◆ Task details
In how many lines of the listing does the string "layout" appear? Give only the number.

◆ Entries shown
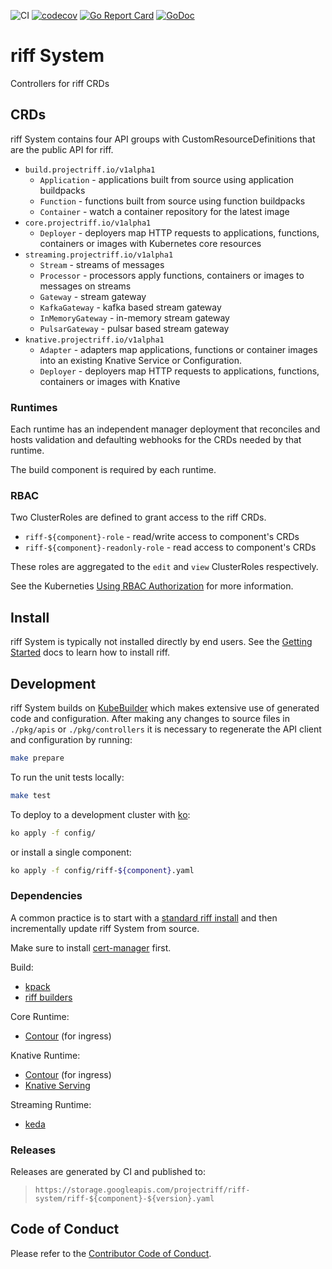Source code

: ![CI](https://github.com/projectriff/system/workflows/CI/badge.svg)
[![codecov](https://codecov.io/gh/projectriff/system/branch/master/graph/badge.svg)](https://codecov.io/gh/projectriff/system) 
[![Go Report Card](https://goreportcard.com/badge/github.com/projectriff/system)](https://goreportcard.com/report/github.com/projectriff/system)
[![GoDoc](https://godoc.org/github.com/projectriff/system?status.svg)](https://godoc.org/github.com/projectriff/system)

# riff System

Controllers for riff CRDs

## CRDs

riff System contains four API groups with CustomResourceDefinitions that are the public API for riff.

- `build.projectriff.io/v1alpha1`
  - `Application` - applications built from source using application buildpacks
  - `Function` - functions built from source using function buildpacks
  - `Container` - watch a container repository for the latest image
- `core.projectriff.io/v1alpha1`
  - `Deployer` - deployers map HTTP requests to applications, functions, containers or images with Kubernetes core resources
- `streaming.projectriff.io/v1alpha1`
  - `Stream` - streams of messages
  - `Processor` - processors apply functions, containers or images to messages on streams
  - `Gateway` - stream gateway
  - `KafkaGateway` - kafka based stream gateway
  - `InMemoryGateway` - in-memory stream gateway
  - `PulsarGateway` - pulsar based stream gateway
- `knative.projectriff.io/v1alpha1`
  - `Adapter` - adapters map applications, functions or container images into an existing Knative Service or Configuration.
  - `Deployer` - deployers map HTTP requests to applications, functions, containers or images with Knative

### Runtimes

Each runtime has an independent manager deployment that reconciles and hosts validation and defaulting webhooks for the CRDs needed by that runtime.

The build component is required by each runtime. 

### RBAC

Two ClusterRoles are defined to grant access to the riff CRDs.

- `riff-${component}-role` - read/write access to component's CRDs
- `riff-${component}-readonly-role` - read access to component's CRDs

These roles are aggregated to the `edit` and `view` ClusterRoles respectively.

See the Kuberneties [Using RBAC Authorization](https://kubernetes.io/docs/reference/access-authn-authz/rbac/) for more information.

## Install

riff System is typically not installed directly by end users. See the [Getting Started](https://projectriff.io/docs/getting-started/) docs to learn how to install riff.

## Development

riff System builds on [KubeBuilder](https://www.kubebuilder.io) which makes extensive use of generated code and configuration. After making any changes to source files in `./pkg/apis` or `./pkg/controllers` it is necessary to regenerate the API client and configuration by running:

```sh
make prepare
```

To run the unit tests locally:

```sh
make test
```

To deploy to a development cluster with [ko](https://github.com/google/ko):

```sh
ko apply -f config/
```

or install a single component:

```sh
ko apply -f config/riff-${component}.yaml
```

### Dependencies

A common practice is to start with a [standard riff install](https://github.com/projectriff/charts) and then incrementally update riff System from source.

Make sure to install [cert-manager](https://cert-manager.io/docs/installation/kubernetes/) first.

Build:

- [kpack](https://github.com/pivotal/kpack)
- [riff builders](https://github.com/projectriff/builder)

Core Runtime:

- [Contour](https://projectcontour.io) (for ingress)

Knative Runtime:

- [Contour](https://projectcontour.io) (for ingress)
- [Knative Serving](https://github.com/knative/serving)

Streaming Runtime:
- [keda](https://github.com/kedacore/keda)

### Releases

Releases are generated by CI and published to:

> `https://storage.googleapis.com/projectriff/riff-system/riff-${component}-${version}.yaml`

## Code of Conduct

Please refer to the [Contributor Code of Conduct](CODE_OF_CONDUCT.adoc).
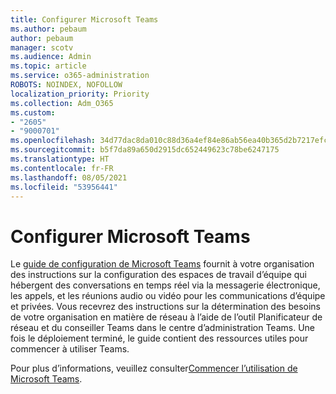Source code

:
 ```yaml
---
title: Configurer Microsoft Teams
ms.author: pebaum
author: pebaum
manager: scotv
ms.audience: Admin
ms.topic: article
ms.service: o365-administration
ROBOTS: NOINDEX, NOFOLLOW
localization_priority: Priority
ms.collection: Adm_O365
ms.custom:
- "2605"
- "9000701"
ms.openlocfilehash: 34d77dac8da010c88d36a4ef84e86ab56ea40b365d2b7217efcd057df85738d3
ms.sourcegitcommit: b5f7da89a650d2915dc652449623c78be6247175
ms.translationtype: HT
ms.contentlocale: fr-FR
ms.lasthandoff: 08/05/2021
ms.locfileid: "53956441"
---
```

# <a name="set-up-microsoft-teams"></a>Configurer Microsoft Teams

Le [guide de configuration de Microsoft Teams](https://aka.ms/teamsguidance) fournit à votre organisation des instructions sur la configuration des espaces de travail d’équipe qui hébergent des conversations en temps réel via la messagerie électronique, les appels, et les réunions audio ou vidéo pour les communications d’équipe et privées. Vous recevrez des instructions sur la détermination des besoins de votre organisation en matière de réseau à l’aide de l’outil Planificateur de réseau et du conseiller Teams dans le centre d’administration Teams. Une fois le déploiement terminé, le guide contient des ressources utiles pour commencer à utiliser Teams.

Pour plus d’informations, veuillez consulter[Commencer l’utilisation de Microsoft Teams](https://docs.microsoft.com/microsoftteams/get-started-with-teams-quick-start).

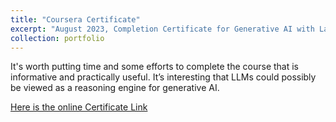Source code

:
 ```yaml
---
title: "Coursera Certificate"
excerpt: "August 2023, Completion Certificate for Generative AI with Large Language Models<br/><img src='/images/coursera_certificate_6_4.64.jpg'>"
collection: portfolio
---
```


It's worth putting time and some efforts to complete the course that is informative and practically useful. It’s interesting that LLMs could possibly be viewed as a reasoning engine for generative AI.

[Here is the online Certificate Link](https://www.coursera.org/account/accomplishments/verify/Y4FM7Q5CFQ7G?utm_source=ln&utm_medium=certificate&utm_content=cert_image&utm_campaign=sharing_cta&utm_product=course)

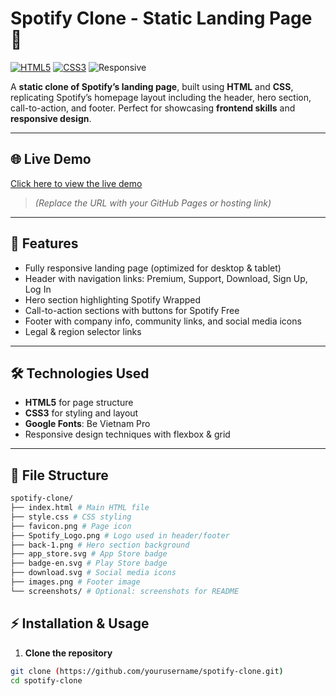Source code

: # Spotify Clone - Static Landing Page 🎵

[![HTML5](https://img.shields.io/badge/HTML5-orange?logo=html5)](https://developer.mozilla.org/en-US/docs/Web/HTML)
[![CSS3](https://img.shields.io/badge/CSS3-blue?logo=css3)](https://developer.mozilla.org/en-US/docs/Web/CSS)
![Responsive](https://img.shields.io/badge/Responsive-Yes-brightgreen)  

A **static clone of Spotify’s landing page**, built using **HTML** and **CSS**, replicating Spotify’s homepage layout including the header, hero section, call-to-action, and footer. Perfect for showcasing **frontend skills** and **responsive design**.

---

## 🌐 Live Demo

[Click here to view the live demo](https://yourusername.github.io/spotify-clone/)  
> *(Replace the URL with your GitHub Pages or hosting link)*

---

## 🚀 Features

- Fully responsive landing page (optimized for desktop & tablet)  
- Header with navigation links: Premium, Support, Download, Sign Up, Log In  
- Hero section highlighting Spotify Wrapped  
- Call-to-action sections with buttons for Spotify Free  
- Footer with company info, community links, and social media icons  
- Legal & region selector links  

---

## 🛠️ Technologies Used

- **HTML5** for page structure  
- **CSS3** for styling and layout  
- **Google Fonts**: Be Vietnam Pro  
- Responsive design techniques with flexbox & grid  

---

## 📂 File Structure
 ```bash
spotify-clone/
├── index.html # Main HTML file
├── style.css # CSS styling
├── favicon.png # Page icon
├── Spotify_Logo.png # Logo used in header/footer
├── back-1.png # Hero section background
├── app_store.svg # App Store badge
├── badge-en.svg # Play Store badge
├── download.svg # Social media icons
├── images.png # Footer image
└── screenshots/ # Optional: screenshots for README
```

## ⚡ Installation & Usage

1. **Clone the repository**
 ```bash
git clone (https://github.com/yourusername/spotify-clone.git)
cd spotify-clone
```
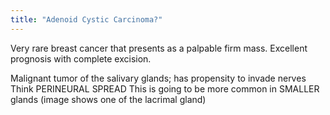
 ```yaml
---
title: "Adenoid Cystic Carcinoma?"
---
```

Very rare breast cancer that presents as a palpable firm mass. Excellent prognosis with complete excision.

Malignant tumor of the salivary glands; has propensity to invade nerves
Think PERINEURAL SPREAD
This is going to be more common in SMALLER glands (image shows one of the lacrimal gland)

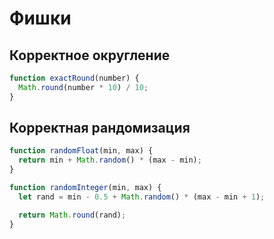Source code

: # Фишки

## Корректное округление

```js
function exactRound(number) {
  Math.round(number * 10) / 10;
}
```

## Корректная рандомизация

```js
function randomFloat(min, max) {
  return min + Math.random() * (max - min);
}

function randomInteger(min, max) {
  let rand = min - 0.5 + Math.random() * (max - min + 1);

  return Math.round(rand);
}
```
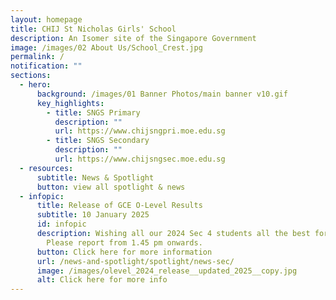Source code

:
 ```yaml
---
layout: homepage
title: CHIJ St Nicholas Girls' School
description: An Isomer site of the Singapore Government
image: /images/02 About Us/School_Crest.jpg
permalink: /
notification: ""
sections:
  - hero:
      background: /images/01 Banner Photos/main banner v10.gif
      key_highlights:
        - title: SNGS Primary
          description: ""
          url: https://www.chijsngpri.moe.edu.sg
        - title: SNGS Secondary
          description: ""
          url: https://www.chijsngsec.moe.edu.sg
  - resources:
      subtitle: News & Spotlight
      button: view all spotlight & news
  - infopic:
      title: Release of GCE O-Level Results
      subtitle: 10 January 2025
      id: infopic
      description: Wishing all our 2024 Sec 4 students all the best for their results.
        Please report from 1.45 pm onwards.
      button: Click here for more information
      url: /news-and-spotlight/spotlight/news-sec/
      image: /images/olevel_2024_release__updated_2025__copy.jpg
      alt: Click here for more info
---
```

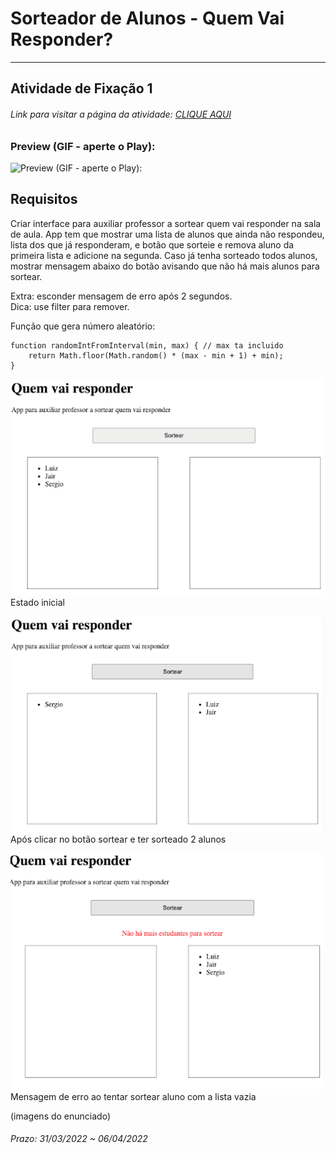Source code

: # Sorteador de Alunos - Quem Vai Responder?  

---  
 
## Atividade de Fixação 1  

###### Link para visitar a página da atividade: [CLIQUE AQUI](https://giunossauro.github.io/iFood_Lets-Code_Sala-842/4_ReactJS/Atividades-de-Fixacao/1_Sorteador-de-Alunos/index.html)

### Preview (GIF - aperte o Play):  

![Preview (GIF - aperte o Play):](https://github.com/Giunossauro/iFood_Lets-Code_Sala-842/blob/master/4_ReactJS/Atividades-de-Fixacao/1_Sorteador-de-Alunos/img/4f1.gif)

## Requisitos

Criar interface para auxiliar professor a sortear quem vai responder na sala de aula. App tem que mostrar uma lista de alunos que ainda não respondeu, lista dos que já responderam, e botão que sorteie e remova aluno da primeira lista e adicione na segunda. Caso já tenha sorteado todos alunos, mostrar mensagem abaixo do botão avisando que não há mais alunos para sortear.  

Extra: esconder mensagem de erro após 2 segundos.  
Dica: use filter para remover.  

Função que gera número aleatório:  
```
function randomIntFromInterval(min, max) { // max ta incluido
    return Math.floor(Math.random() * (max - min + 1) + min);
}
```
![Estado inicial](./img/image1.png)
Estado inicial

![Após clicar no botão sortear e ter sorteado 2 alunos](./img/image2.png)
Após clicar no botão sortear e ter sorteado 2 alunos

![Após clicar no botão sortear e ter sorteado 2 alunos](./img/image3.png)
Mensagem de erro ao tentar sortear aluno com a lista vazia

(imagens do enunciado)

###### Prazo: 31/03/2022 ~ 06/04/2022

◆ Response box
3